━━━━━ GIVEN RECORDS
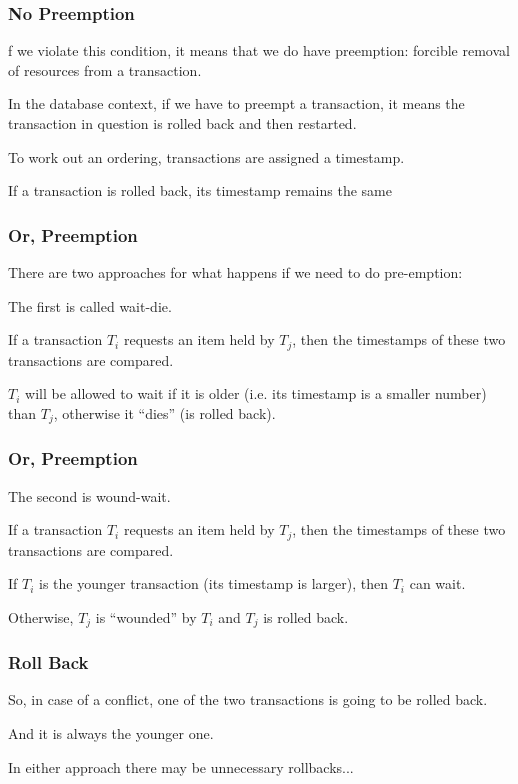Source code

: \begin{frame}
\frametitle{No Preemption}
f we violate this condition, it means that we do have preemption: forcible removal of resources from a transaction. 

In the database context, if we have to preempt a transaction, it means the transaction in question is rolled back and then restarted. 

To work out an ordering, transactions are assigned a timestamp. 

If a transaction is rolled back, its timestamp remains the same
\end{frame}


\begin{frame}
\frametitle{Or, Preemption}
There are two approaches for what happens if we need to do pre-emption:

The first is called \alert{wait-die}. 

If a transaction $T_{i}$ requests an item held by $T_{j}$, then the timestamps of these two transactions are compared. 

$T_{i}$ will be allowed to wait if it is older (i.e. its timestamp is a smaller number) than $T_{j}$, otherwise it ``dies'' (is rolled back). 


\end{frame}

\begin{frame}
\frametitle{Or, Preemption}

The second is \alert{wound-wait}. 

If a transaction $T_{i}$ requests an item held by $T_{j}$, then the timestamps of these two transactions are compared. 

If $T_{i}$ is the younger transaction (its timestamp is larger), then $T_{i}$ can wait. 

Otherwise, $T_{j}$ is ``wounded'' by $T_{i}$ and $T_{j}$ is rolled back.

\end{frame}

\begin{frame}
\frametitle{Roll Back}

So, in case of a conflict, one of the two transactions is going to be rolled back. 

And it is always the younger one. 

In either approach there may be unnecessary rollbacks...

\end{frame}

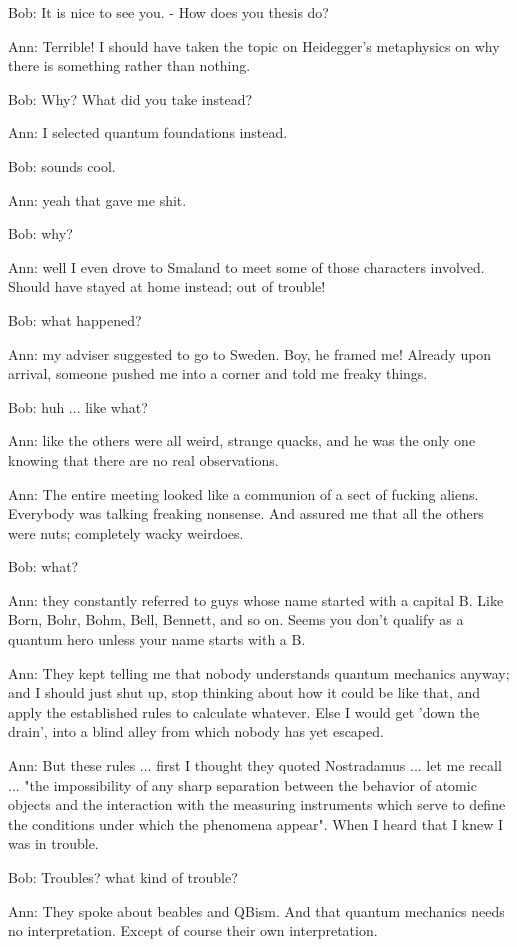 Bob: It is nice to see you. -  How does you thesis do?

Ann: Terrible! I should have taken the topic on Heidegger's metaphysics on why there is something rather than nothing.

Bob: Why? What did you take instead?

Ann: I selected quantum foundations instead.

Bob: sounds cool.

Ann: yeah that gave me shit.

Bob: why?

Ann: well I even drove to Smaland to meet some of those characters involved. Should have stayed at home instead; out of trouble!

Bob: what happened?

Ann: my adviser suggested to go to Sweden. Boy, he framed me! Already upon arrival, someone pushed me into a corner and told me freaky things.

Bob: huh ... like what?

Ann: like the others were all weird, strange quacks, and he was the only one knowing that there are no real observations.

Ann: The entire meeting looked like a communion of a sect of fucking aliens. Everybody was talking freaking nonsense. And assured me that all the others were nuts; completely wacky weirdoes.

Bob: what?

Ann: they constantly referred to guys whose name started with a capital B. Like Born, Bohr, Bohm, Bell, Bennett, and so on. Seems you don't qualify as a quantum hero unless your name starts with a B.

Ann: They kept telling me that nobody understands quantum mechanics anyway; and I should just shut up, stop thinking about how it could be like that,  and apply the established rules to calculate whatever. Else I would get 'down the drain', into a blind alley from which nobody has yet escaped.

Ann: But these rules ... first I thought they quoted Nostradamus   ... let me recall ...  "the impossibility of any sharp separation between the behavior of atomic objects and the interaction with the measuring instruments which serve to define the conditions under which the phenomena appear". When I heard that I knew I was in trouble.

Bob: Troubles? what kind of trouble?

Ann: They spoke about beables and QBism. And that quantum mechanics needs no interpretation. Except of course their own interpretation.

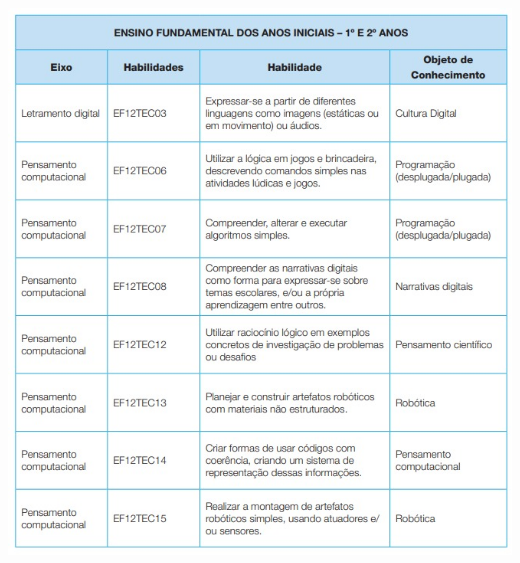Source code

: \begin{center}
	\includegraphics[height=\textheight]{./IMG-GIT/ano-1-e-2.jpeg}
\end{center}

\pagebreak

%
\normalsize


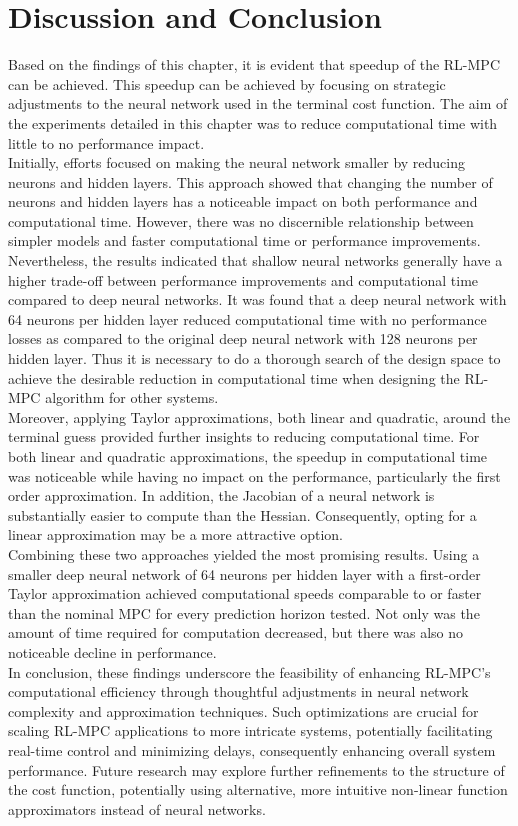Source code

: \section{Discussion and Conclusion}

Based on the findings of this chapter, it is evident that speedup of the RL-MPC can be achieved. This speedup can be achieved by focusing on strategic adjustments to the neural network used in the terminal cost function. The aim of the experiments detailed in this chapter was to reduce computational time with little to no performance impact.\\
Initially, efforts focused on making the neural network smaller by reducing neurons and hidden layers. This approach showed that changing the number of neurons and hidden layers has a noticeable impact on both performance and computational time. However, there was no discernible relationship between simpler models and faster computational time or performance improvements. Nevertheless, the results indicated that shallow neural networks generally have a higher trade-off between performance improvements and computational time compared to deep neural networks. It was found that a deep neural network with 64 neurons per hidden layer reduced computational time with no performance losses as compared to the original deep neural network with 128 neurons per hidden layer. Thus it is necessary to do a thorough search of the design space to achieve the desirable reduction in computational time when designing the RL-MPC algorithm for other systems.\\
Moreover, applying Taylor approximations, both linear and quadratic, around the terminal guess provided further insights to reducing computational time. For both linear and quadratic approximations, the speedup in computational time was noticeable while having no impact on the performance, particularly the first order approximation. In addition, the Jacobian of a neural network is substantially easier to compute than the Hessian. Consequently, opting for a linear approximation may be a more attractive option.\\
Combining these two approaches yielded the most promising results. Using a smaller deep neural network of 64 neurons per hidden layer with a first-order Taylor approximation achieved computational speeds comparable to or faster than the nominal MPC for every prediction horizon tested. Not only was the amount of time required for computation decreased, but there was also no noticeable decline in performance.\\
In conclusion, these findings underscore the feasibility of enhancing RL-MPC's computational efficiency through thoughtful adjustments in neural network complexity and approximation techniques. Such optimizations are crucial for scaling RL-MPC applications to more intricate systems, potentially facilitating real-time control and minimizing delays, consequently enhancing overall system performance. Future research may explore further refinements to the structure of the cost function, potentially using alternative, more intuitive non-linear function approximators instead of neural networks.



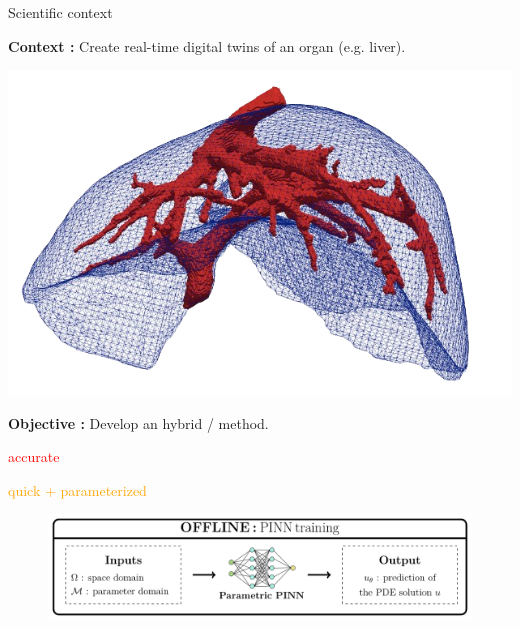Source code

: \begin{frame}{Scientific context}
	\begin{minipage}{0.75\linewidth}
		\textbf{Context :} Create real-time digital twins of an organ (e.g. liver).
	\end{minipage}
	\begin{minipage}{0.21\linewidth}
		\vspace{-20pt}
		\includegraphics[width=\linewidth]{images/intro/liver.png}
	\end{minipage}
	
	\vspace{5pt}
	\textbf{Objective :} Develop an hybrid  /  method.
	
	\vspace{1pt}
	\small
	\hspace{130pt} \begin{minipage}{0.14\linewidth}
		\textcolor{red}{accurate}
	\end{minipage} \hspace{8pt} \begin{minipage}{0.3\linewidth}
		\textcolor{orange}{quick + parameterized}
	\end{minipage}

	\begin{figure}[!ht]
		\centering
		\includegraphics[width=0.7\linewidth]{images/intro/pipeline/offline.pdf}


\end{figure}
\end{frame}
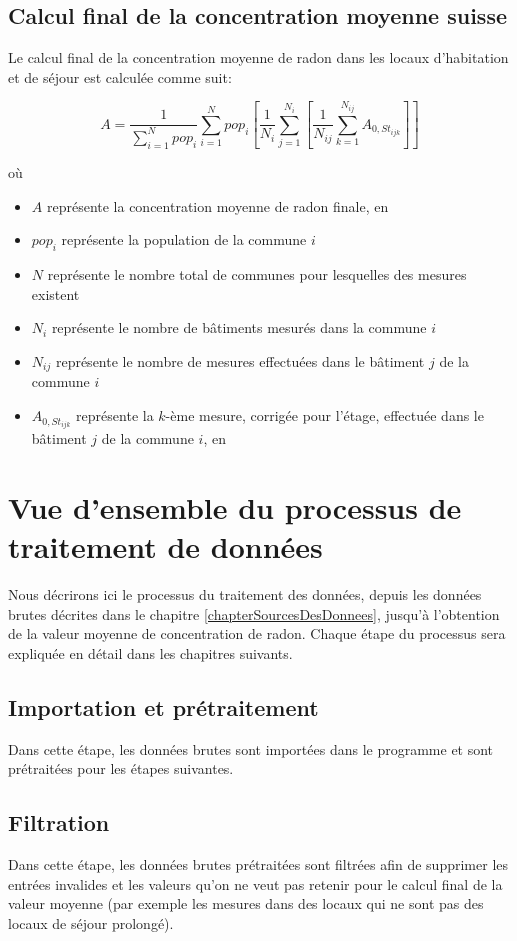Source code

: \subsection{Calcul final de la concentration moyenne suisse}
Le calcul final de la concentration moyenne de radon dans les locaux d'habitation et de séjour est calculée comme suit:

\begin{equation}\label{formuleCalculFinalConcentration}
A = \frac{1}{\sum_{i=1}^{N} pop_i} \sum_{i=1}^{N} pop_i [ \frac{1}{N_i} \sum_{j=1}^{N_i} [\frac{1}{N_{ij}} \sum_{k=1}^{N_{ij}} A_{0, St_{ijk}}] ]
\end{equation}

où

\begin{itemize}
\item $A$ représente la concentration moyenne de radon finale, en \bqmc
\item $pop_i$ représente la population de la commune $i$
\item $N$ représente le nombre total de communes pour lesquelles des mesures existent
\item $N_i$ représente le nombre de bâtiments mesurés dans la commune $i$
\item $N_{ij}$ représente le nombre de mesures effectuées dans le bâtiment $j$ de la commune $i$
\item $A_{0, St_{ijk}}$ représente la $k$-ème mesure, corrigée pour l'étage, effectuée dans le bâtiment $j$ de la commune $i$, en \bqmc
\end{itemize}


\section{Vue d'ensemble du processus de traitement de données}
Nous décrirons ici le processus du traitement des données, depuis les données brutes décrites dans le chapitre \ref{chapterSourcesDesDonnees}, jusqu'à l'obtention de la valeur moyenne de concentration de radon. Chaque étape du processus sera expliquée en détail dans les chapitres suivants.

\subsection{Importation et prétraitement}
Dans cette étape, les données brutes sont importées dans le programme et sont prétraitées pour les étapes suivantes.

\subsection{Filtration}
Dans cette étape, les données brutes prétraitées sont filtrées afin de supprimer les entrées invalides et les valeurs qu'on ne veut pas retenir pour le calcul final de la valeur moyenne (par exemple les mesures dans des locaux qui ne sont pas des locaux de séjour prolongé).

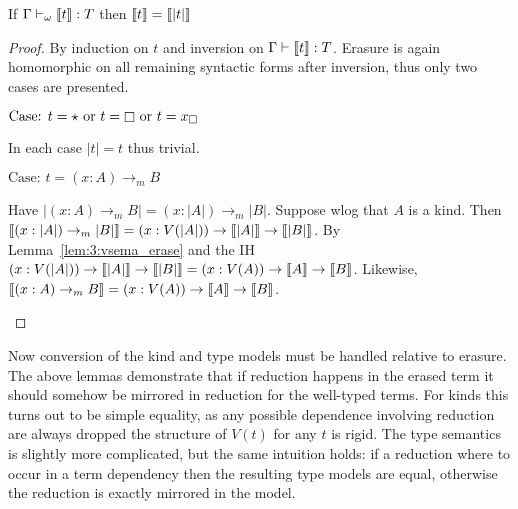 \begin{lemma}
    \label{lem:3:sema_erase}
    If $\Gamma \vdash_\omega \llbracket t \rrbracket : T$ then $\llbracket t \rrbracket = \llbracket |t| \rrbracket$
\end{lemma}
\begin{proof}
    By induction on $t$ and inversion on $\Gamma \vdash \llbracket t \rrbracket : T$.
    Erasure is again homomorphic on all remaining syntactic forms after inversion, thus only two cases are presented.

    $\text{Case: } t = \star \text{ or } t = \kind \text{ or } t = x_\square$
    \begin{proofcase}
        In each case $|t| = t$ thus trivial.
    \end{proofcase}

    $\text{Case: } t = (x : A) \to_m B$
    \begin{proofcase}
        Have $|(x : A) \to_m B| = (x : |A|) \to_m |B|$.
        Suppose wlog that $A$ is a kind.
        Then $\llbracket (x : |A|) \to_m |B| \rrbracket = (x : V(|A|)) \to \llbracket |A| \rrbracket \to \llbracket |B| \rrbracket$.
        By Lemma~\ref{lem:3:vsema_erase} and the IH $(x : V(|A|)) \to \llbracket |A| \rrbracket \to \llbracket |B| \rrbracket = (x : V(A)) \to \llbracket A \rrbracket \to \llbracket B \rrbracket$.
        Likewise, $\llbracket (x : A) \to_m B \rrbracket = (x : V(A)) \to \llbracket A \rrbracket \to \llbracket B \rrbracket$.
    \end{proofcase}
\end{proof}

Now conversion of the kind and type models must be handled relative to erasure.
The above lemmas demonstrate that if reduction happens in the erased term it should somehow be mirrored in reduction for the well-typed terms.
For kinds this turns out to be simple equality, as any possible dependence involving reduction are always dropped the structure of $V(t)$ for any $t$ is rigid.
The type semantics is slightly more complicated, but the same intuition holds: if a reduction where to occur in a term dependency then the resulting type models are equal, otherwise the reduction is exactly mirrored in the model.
━━━━━━━━━━
> _WHAT YOU NEED TO DO_
Which of the lines in the material carry the string "dans"? Pull them out.

> _SOLUTION_
Le calcul final de la concentration moyenne de radon dans les locaux d'habitation et de séjour est calculée comme suit:
\item $N_i$ représente le nombre de bâtiments mesurés dans la commune $i$
\item $N_{ij}$ représente le nombre de mesures effectuées dans le bâtiment $j$ de la commune $i$
\item $A_{0, St_{ijk}}$ représente la $k$-ème mesure, corrigée pour l'étage, effectuée dans le bâtiment $j$ de la commune $i$, en \bqmc
Nous décrirons ici le processus du traitement des données, depuis les données brutes décrites dans le chapitre \ref{chapterSourcesDesDonnees}, jusqu'à l'obtention de la valeur moyenne de concentration de radon. Chaque étape du processus sera expliquée en détail dans les chapitres suivants.
Dans cette étape, les données brutes sont importées dans le programme et sont prétraitées pour les étapes suivantes.
Dans cette étape, les données brutes prétraitées sont filtrées afin de supprimer les entrées invalides et les valeurs qu'on ne veut pas retenir pour le calcul final de la valeur moyenne (par exemple les mesures dans des locaux qui ne sont pas des locaux de séjour prolongé).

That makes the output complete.